THE INPUT below:

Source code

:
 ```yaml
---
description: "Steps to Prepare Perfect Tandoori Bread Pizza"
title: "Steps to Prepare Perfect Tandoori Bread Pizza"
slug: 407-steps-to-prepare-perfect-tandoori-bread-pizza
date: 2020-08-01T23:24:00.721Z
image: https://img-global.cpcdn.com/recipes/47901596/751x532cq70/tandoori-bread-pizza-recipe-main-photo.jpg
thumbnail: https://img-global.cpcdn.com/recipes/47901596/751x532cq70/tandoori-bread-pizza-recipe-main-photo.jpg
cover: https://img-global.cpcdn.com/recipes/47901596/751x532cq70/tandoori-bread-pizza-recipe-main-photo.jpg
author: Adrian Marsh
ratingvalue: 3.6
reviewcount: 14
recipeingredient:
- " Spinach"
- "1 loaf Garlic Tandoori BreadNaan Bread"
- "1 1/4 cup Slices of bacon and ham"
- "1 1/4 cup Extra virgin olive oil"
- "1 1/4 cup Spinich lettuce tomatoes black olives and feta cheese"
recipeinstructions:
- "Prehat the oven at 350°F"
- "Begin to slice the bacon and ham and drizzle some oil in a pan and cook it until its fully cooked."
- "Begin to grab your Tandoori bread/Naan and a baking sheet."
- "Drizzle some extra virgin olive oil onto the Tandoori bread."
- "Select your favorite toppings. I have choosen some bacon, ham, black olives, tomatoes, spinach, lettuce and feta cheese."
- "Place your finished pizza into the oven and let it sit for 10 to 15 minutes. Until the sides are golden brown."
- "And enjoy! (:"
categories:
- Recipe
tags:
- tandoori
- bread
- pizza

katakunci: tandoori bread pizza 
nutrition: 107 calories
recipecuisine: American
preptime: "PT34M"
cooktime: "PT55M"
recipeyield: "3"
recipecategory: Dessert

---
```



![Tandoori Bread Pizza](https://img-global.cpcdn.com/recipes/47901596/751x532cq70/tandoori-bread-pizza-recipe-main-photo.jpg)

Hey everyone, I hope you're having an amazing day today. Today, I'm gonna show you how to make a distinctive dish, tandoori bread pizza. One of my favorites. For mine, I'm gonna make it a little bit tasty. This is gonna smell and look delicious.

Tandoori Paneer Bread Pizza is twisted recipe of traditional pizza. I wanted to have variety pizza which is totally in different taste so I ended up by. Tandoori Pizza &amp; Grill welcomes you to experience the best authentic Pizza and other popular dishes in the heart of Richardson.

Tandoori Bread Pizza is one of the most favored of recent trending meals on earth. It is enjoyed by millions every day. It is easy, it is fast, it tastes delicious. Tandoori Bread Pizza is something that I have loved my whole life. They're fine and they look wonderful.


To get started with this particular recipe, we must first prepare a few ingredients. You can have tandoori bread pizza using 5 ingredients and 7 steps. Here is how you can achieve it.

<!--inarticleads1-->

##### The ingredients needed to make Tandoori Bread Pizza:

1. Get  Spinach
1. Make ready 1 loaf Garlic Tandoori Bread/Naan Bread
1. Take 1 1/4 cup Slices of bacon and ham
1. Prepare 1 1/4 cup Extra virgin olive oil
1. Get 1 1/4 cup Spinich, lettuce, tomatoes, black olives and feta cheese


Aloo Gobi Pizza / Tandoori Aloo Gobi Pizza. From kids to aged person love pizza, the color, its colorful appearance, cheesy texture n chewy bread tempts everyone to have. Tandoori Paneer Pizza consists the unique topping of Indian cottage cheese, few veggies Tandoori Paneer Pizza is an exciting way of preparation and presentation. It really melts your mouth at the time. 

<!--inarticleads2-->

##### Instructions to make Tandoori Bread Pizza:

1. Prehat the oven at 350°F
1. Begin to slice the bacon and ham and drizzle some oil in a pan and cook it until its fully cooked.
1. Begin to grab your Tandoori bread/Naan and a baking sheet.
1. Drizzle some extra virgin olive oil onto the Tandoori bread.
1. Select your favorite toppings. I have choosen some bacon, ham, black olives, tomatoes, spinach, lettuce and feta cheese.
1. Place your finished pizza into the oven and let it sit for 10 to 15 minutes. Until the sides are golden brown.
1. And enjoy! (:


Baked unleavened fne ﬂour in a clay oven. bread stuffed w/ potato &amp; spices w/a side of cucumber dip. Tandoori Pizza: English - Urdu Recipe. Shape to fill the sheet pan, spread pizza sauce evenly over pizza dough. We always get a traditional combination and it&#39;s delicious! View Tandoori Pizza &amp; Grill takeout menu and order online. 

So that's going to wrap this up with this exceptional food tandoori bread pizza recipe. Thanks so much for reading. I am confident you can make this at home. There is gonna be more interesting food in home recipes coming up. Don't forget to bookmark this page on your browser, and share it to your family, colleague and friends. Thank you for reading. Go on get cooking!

End of THE INPUT.

-- ASSIGNMENT --
Repeat, character for character, the lines of the material above from the line with "1. Make ready" through the line with "1. Prehat the oven at 350°F".

-- SOLUTION TO THE PROBLEM --
1. Make ready 1 loaf Garlic Tandoori Bread/Naan Bread
1. Take 1 1/4 cup Slices of bacon and ham
1. Prepare 1 1/4 cup Extra virgin olive oil
1. Get 1 1/4 cup Spinich, lettuce, tomatoes, black olives and feta cheese


Aloo Gobi Pizza / Tandoori Aloo Gobi Pizza. From kids to aged person love pizza, the color, its colorful appearance, cheesy texture n chewy bread tempts everyone to have. Tandoori Paneer Pizza consists the unique topping of Indian cottage cheese, few veggies Tandoori Paneer Pizza is an exciting way of preparation and presentation. It really melts your mouth at the time. 

<!--inarticleads2-->

##### Instructions to make Tandoori Bread Pizza:

1. Prehat the oven at 350°F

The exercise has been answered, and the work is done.